What is needed | Exact copy, no pictures: return all the records as they stand.

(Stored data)
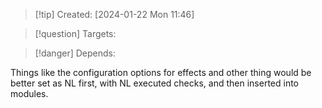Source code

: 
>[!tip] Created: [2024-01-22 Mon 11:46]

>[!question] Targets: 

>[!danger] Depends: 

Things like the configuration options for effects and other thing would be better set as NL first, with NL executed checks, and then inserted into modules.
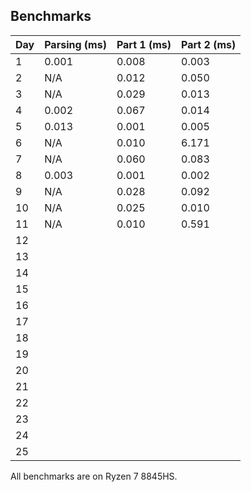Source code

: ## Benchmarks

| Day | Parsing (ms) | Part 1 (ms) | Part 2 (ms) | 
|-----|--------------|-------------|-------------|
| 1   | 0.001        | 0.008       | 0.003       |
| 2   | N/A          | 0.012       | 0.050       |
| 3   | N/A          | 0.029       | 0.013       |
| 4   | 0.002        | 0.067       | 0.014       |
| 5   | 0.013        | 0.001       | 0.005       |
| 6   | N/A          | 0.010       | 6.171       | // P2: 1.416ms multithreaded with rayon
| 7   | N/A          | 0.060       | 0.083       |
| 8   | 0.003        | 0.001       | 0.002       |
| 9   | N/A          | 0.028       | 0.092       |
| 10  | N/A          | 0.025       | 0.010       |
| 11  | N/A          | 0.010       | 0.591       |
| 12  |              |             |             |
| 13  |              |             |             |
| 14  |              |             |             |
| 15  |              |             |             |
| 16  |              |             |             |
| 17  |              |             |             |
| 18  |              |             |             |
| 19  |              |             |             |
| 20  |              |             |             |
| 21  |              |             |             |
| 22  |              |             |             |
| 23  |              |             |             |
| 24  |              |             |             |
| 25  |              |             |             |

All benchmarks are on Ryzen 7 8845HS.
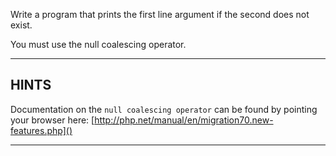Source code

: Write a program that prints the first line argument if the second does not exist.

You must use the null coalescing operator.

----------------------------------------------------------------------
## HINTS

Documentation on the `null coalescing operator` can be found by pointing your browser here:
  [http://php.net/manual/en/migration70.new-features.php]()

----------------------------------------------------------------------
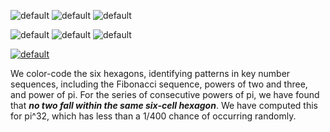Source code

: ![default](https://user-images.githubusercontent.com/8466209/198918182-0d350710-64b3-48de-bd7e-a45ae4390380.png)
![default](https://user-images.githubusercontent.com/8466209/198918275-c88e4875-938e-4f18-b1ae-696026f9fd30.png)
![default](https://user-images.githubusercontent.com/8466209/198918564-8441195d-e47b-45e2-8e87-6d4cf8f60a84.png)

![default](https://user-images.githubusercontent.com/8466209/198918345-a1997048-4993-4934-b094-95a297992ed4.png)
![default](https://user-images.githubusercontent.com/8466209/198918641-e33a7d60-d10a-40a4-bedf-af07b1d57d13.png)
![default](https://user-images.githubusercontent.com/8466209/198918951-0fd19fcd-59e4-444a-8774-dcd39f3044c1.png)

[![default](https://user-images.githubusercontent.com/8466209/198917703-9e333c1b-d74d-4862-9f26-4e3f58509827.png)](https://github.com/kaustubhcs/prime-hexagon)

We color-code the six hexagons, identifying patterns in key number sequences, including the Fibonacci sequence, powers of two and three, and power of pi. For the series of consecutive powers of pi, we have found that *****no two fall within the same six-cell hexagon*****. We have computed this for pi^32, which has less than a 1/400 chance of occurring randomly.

Written response |
Source code

: 
>[!tip] Created: [2024-01-22 Mon 11:46]

>[!question] Targets: 

>[!danger] Depends: 

Things like the configuration options for effects and other thing would be better set as NL first, with NL executed checks, and then inserted into modules.
Source code

: ## Benchmarks

| Day | Parsing (ms) | Part 1 (ms) | Part 2 (ms) | 
|-----|--------------|-------------|-------------|
| 1   | 0.001        | 0.008       | 0.003       |
| 2   | N/A          | 0.012       | 0.050       |
| 3   | N/A          | 0.029       | 0.013       |
| 4   | 0.002        | 0.067       | 0.014       |
| 5   | 0.013        | 0.001       | 0.005       |
| 6   | N/A          | 0.010       | 6.171       | // P2: 1.416ms multithreaded with rayon
| 7   | N/A          | 0.060       | 0.083       |
| 8   | 0.003        | 0.001       | 0.002       |
| 9   | N/A          | 0.028       | 0.092       |
| 10  | N/A          | 0.025       | 0.010       |
| 11  | N/A          | 0.010       | 0.591       |
| 12  |              |             |             |
| 13  |              |             |             |
| 14  |              |             |             |
| 15  |              |             |             |
| 16  |              |             |             |
| 17  |              |             |             |
| 18  |              |             |             |
| 19  |              |             |             |
| 20  |              |             |             |
| 21  |              |             |             |
| 22  |              |             |             |
| 23  |              |             |             |
| 24  |              |             |             |
| 25  |              |             |             |

All benchmarks are on Ryzen 7 8845HS.
Source code

: Write a program that prints the first line argument if the second does not exist.

You must use the null coalescing operator.

----------------------------------------------------------------------
## HINTS

Documentation on the `null coalescing operator` can be found by pointing your browser here:
  [http://php.net/manual/en/migration70.new-features.php]()

----------------------------------------------------------------------
Source code

: ![default](https://user-images.githubusercontent.com/8466209/198918182-0d350710-64b3-48de-bd7e-a45ae4390380.png)
![default](https://user-images.githubusercontent.com/8466209/198918275-c88e4875-938e-4f18-b1ae-696026f9fd30.png)
![default](https://user-images.githubusercontent.com/8466209/198918564-8441195d-e47b-45e2-8e87-6d4cf8f60a84.png)

![default](https://user-images.githubusercontent.com/8466209/198918345-a1997048-4993-4934-b094-95a297992ed4.png)
![default](https://user-images.githubusercontent.com/8466209/198918641-e33a7d60-d10a-40a4-bedf-af07b1d57d13.png)
![default](https://user-images.githubusercontent.com/8466209/198918951-0fd19fcd-59e4-444a-8774-dcd39f3044c1.png)

[![default](https://user-images.githubusercontent.com/8466209/198917703-9e333c1b-d74d-4862-9f26-4e3f58509827.png)](https://github.com/kaustubhcs/prime-hexagon)

We color-code the six hexagons, identifying patterns in key number sequences, including the Fibonacci sequence, powers of two and three, and power of pi. For the series of consecutive powers of pi, we have found that *****no two fall within the same six-cell hexagon*****. We have computed this for pi^32, which has less than a 1/400 chance of occurring randomly.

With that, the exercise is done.